Saved data entries
--- START ---

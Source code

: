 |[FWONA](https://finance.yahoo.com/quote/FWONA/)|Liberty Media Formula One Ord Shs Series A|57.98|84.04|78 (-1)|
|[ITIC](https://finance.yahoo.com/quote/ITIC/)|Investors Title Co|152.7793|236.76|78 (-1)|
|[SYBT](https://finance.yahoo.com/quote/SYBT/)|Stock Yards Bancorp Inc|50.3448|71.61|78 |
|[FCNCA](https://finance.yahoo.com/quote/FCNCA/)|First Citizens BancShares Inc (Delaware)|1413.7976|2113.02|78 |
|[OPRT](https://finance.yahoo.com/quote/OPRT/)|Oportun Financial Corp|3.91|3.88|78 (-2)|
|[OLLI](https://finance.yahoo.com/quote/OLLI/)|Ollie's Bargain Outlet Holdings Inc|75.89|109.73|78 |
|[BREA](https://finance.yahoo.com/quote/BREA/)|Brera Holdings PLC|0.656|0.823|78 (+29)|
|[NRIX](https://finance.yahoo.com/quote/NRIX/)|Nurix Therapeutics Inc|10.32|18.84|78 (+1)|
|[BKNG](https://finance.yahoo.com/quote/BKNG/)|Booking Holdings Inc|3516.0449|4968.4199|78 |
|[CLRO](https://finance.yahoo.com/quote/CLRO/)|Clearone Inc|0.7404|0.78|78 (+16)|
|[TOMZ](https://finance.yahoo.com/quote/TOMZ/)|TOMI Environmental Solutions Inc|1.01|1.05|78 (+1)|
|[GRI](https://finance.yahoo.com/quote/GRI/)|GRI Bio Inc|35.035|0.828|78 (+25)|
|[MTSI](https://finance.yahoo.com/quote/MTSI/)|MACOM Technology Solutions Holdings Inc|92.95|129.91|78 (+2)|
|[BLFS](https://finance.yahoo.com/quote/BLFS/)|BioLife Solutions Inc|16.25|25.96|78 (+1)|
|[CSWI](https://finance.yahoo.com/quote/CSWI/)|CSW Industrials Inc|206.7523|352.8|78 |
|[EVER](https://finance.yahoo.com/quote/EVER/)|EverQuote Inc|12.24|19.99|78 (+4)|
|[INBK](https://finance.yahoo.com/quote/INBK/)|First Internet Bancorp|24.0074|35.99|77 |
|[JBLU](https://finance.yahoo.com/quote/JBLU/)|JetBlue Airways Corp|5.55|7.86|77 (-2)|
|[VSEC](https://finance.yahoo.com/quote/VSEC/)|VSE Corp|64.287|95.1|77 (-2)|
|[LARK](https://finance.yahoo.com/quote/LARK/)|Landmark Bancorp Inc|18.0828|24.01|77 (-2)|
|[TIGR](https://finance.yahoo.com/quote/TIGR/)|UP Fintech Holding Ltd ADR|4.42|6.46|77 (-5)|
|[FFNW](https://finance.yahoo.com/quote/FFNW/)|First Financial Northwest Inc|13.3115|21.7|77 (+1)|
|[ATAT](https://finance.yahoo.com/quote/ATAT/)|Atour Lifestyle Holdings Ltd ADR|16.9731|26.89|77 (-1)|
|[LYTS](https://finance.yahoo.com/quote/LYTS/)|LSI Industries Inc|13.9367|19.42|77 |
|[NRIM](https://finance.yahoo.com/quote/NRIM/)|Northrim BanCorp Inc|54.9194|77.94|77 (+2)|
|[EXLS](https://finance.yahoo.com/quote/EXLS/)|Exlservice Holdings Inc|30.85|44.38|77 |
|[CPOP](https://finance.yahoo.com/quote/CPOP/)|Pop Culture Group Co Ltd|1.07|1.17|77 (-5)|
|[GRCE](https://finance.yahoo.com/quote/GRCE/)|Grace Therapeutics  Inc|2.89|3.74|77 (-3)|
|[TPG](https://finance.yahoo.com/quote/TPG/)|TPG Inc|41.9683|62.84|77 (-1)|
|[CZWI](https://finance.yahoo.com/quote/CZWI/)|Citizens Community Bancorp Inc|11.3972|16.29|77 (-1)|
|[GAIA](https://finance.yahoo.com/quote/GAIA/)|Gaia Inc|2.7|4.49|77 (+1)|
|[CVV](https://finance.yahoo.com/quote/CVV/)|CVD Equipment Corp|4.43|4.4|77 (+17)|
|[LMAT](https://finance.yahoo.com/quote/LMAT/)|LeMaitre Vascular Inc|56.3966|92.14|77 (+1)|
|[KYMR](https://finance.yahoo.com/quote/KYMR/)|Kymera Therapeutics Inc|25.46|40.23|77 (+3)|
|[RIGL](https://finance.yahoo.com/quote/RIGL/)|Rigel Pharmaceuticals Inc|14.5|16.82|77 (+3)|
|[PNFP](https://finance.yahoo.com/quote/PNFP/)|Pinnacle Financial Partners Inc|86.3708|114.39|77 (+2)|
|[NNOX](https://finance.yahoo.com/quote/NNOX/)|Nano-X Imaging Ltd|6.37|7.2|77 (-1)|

--- END ---

(DIRECTIONS):
Copy nothing except the lines from the one with "Equipment Corp|4.43|4.4|77 (+17)|" through the end of the records; keep each exactly as it appears, first and last included.

(EXERCISE RESPONSE):
|[CVV](https://finance.yahoo.com/quote/CVV/)|CVD Equipment Corp|4.43|4.4|77 (+17)|
|[LMAT](https://finance.yahoo.com/quote/LMAT/)|LeMaitre Vascular Inc|56.3966|92.14|77 (+1)|
|[KYMR](https://finance.yahoo.com/quote/KYMR/)|Kymera Therapeutics Inc|25.46|40.23|77 (+3)|
|[RIGL](https://finance.yahoo.com/quote/RIGL/)|Rigel Pharmaceuticals Inc|14.5|16.82|77 (+3)|
|[PNFP](https://finance.yahoo.com/quote/PNFP/)|Pinnacle Financial Partners Inc|86.3708|114.39|77 (+2)|
|[NNOX](https://finance.yahoo.com/quote/NNOX/)|Nano-X Imaging Ltd|6.37|7.2|77 (-1)|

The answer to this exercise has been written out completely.